Si cet accord peut être considéré comme historique, c’est par son caractère inédit. Jamais la Chine et les Etats-Unis, respectivement premier et deuxième émetteurs de gaz à effet de serre au niveau mondial, ne s’étaient affichés côte-à-côte pour évoquer des objectifs de réductions de leurs émissions de gaz à effet de serre (avec un pic d’émission annoncé « autour de 2030 » pour Pékin et une réduction de 26% à 28% d’ici 2025 par rapport à 2005 pour Washington). Il constitue de ce point de vue un signal positif à quelques semaines de la conférence de Lima et à un an de celle de Paris, et envoie un message diplomatique de bonne volonté, certes limitée, mais notable.


Quels résultats effectifs peut-on attendre de cet accord ? Les objectifs affichés par les parties sont-ils tenables ?


Si signal positif il y a, il convient de tempérer tout excès d’enthousiasme. Nous l’avons vu, certains sénateurs américains tels Mitch McConnell, le futur leader de la majorité républicaine au Sénat, se sont empressés de dénigrer le comportement du président Obama et de critiquer le texte, ce qui confirme, si nécessaire, qu’un accord international contraignant ne survivrait pas à un examen du Congrès fraîchement élu. Cet accord pourrait en revanche rentrer dans le cadre des objectifs pris par les Etats-Unis à Copenhague et donc éviter le Congrès. Côté chinois, il faut dire que les objectifs affichés prévoient une inflexion des émissions « autour de 2030 », ce qui est vague mais surtout significatif.

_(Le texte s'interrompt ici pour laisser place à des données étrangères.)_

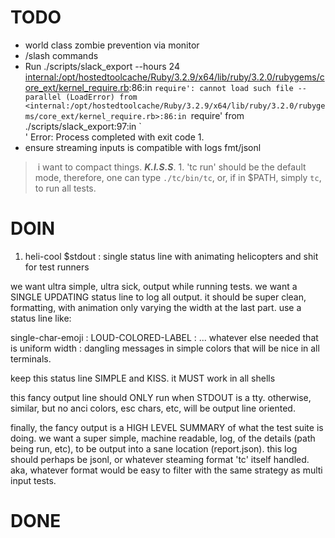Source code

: 
TODO
====
- world class zombie prevention via monitor
- /slash commands
- Run ./scripts/slack_export --hours 24
<internal:/opt/hostedtoolcache/Ruby/3.2.9/x64/lib/ruby/3.2.0/rubygems/core_ext/kernel_require.rb>:86:in `require': cannot load such file -- parallel (LoadError)
	from <internal:/opt/hostedtoolcache/Ruby/3.2.9/x64/lib/ruby/3.2.0/rubygems/core_ext/kernel_require.rb>:86:in `require'
	from ./scripts/slack_export:97:in `<main>'
Error: Process completed with exit code 1.
- ensure streaming inputs is compatible with logs fmt/jsonl

> i want to compact things.  ***K.I.S.S***.  1. 'tc run' should be the default mode, therefore, one can type `./tc/bin/tc`, or, if in $PATH, simply `tc`, to run all tests.

DOIN
====

1. heli-cool $stdout : single status line with animating helicopters and shit for test runners

we want ultra simple, ultra sick, output while running tests.  we want a
SINGLE UPDATING status line to log all output.  it should be super clean,
formatting, with animation only varying the width at the last part.  use a
status line like:

single-char-emoji : LOUD-COLORED-LABEL : ... whatever else needed that is uniform width : dangling messages in simple colors that will be nice in all terminals.

keep this status line SIMPLE and KISS.  it MUST work in all shells

this fancy output line should ONLY run when STDOUT is a tty.  otherwise, similar, but no anci colors, esc chars, etc, will be output line oriented.

finally, the fancy output is a HIGH LEVEL SUMMARY of what the test suite is
doing.  we want a super simple, machine readable, log, of the details (path
being run, etc), to be output into a sane location (report.json).  this log
should perhaps be jsonl, or whatever steaming format 'tc' itself handled.
aka, whatever format would be easy to filter with the same strategy as multi
input tests.


DONE
====
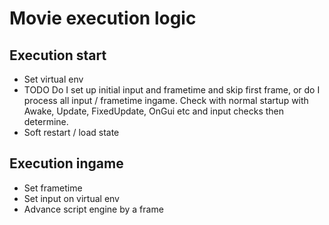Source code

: # Movie execution logic

## Execution start

- Set virtual env
- TODO Do I set up initial input and frametime and skip first frame, or do I process all input / frametime ingame. Check with normal startup with Awake, Update, FixedUpdate, OnGui etc and input checks then determine.
- Soft restart / load state

## Execution ingame

- Set frametime
- Set input on virtual env
- Advance script engine by a frame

Car si l’on considère le rythme de croissance des émissions chinoises prévu, cela veut dire que, en poursuivant ses rejets dans l’atmosphère pendant quinze ans, la Chine enterre définitivement l’objectif de limiter la hausse des températures à 2°C. Ce qui n’est pas une bonne nouvelle, même si plus personne n’y croit véritablement depuis la conférence de Copenhague en 2009. De plus, rappelons qu’il s’agit d’engagements nationaux, qui ne seront donc contrôlés que par les gouvernements.


Cet accord augure-t-il la fin du principe de « responsabilités communes mais différenciés », défendu jusqu’à maintenant par les autorités chinoises ?


Non car d’une part, il prévoit bien un régime spécial d’émissions jusqu’en 2030 pour la Chine, ce qui impose une différentiation vis-à-vis des pays européens par exemple. Ce qui est étonnant dans la stratégie de Pékin, c’est que la Chine avait plutôt cherché ces derniers temps à se rapprocher des pays en développement, dont certains l’avaient beaucoup critiqué du fait de la forte croissance de ses émissions. Fâchée d’être associée aux pollueurs et pour contrer cette critique, la Chine pointait du doigt, avec une véhémence renouvelée depuis quelques temps, l’absence d’engagements financiers – éminemment critiquable par ailleurs – des pays développés pour doter le Fonds vert pour le climat et soulignait leur responsabilité historique. Par cet affichage avec les Etats-Unis, ancien premier émetteur, et la formulation d’engagements, elle affiche une nouvelle position et exprime enfin un objectif chiffré, en complément de ceux qu’elle se fixait en termes de réduction de l’intensité carbone de sa croissance. Il va maintenant être intéressant d’observer comment vont réagir les autres pays dont on attend les contributions à l’effort de réduction dans les mois à venir. Chine et Etats-Unis viennent d’ouvrir le bal diplomatique mais rien n’est encore fait pour 2015.